- **Task statement**: Once you reach the line containing "时, 所对应的解能转化为. 也就是说, 直接代数方法得到的", copy it and every line after it exactly, through the end of the data below.

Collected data

──────────

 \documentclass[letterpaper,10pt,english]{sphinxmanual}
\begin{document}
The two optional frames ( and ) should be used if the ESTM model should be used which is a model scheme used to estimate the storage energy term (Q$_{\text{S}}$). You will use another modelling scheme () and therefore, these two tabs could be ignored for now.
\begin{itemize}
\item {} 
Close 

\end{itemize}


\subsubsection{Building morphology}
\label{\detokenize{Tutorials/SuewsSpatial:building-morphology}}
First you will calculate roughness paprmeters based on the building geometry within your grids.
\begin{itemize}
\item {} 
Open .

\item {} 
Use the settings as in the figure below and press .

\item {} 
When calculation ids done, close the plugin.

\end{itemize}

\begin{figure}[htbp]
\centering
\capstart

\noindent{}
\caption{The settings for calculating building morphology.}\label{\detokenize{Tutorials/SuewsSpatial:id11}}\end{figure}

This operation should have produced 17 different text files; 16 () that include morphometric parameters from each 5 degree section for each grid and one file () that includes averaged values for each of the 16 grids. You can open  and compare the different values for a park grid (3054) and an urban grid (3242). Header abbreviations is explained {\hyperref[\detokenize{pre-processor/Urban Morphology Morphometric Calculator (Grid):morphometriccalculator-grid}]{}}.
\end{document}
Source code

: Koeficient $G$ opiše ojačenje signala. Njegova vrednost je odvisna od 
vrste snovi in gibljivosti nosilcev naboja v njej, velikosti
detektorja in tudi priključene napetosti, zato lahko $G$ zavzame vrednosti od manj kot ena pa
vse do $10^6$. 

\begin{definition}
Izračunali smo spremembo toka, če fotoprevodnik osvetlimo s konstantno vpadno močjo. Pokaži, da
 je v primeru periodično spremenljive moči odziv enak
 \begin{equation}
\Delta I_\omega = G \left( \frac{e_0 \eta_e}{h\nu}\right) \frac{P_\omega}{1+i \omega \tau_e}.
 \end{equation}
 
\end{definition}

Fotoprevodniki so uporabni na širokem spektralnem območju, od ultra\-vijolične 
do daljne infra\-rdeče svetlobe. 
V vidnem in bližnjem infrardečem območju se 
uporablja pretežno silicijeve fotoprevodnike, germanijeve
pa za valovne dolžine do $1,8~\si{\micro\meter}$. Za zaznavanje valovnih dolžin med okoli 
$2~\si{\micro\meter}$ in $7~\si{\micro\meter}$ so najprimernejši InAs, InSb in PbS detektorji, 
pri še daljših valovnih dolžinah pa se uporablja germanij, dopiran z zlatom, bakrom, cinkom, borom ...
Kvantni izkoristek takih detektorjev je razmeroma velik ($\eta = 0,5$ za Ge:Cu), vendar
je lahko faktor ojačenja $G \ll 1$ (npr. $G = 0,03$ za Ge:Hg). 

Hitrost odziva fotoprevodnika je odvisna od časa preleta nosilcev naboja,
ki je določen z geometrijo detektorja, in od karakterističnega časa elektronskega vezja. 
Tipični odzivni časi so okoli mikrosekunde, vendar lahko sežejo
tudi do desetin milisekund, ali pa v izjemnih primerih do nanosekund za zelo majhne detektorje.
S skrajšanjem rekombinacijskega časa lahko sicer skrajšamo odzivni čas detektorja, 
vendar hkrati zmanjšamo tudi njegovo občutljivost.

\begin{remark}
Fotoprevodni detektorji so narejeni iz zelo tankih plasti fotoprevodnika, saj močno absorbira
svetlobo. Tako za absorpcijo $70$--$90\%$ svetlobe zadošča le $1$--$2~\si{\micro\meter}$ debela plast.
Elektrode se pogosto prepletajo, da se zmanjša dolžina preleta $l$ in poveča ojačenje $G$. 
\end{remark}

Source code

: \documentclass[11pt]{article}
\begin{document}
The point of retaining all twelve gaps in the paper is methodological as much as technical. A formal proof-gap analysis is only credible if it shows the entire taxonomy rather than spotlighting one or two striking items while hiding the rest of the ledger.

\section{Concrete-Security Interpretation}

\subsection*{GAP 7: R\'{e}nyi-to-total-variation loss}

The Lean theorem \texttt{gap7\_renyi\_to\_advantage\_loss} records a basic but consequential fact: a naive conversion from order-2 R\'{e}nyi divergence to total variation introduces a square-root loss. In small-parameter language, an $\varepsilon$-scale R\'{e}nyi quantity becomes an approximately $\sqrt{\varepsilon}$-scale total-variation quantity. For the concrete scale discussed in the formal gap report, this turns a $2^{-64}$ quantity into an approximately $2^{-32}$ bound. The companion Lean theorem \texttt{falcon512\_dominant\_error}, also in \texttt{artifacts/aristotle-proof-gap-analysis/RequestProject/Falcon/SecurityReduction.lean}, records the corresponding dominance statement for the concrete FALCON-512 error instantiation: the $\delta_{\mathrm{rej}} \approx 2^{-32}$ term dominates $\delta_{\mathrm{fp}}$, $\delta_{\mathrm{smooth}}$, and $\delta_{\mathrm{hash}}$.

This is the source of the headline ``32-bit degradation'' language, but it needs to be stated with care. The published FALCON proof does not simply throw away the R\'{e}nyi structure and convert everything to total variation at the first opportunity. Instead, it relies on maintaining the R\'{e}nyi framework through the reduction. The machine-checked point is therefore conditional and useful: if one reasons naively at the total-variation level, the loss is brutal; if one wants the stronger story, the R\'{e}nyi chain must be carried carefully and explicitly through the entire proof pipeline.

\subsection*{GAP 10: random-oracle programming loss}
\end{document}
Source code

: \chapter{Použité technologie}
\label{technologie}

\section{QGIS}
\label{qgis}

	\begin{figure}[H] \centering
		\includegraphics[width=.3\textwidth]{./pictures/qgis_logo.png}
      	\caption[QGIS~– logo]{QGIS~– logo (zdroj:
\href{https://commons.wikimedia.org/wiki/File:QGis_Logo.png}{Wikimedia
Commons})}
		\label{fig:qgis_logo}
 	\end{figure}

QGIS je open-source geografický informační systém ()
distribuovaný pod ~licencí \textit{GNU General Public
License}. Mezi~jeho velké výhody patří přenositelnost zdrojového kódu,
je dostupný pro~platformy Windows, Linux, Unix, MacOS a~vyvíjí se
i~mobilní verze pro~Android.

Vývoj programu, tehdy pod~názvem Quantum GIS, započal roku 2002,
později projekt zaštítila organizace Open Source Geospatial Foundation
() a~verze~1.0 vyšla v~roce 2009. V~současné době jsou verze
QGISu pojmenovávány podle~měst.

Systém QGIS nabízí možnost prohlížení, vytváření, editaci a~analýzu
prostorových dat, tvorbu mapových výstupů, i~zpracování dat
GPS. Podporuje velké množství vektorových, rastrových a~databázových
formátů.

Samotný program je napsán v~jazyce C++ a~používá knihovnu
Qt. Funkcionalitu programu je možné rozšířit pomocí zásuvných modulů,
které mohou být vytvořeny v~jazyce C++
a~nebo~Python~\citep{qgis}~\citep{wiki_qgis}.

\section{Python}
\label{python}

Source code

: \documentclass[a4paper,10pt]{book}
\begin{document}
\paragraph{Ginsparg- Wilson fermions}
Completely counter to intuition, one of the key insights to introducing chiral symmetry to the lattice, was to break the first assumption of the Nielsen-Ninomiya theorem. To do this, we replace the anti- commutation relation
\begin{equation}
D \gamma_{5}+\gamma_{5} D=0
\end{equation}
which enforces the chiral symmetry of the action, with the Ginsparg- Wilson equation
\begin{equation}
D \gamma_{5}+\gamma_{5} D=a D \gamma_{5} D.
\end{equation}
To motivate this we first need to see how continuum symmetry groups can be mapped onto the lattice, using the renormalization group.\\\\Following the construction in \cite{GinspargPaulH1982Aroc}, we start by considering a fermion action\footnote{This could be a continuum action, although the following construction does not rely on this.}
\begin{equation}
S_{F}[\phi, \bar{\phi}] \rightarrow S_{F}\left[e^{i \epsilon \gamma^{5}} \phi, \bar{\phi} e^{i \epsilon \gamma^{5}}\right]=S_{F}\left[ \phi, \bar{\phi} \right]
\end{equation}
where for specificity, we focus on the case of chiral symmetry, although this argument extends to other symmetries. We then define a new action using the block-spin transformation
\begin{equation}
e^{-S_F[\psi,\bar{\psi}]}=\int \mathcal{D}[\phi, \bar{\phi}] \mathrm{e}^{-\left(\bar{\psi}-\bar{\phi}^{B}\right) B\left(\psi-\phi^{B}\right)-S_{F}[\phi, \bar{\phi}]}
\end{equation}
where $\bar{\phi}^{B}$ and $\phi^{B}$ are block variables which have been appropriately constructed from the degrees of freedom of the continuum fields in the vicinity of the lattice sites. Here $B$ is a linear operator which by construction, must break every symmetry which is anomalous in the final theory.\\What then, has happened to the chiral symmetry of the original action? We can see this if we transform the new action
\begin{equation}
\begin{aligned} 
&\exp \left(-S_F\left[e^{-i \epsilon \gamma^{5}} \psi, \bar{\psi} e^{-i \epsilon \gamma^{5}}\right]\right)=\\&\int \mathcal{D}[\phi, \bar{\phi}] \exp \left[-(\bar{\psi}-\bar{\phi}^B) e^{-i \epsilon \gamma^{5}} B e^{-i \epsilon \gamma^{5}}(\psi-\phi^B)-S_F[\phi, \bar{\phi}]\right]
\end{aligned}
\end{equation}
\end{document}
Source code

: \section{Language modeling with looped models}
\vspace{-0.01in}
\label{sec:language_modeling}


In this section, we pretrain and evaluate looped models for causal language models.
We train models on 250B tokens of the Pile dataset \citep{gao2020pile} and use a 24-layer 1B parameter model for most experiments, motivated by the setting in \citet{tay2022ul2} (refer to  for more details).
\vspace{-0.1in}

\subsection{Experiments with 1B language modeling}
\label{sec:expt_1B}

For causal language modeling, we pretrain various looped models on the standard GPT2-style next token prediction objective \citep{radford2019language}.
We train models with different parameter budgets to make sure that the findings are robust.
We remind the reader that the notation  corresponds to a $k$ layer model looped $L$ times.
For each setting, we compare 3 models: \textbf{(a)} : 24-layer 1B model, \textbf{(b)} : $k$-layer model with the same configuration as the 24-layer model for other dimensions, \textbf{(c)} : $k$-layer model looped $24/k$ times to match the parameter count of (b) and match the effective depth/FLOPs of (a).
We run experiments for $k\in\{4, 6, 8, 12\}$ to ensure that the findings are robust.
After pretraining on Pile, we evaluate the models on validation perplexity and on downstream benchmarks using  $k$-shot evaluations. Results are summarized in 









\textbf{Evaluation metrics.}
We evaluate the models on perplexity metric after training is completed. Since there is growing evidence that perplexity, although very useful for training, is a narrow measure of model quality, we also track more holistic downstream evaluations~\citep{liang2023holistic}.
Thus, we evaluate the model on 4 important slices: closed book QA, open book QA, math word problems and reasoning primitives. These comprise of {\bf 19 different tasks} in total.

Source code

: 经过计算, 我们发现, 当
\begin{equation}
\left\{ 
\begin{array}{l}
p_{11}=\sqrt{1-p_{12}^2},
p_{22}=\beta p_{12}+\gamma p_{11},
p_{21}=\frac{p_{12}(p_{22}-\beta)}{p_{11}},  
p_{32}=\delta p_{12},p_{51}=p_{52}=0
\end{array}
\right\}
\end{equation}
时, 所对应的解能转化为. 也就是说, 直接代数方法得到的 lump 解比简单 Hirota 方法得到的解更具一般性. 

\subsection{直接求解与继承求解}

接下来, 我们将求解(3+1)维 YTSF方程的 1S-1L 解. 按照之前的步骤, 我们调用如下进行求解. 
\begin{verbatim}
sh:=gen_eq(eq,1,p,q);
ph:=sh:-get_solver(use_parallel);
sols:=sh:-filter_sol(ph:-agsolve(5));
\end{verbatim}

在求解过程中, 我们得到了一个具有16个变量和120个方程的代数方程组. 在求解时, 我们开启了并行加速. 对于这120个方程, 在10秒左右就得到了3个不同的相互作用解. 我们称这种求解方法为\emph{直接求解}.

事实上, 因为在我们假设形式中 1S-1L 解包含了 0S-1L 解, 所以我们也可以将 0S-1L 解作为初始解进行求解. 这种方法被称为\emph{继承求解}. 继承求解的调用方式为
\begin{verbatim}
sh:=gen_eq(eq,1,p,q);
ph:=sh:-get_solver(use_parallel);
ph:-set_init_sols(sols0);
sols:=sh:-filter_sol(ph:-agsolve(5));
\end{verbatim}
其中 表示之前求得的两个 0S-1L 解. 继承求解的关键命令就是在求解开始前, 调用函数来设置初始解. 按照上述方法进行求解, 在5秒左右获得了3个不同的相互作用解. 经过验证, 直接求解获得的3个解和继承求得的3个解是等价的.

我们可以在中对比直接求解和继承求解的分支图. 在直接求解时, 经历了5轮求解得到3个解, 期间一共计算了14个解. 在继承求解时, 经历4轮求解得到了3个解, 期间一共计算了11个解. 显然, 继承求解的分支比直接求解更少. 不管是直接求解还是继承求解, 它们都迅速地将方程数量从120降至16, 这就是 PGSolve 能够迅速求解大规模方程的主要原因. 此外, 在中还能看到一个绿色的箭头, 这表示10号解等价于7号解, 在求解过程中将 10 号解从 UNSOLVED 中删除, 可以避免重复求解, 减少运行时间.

──────────

- **Exercise output**:
时, 所对应的解能转化为. 也就是说, 直接代数方法得到的 lump 解比简单 Hirota 方法得到的解更具一般性. 

\subsection{直接求解与继承求解}

接下来, 我们将求解(3+1)维 YTSF方程的 1S-1L 解. 按照之前的步骤, 我们调用如下进行求解. 
\begin{verbatim}
sh:=gen_eq(eq,1,p,q);
ph:=sh:-get_solver(use_parallel);
sols:=sh:-filter_sol(ph:-agsolve(5));
\end{verbatim}

在求解过程中, 我们得到了一个具有16个变量和120个方程的代数方程组. 在求解时, 我们开启了并行加速. 对于这120个方程, 在10秒左右就得到了3个不同的相互作用解. 我们称这种求解方法为\emph{直接求解}.

事实上, 因为在我们假设形式中 1S-1L 解包含了 0S-1L 解, 所以我们也可以将 0S-1L 解作为初始解进行求解. 这种方法被称为\emph{继承求解}. 继承求解的调用方式为
\begin{verbatim}
sh:=gen_eq(eq,1,p,q);
ph:=sh:-get_solver(use_parallel);
ph:-set_init_sols(sols0);
sols:=sh:-filter_sol(ph:-agsolve(5));
\end{verbatim}
其中 表示之前求得的两个 0S-1L 解. 继承求解的关键命令就是在求解开始前, 调用函数来设置初始解. 按照上述方法进行求解, 在5秒左右获得了3个不同的相互作用解. 经过验证, 直接求解获得的3个解和继承求得的3个解是等价的.

我们可以在中对比直接求解和继承求解的分支图. 在直接求解时, 经历了5轮求解得到3个解, 期间一共计算了14个解. 在继承求解时, 经历4轮求解得到了3个解, 期间一共计算了11个解. 显然, 继承求解的分支比直接求解更少. 不管是直接求解还是继承求解, 它们都迅速地将方程数量从120降至16, 这就是 PGSolve 能够迅速求解大规模方程的主要原因. 此外, 在中还能看到一个绿色的箭头, 这表示10号解等价于7号解, 在求解过程中将 10 号解从 UNSOLVED 中删除, 可以避免重复求解, 减少运行时间.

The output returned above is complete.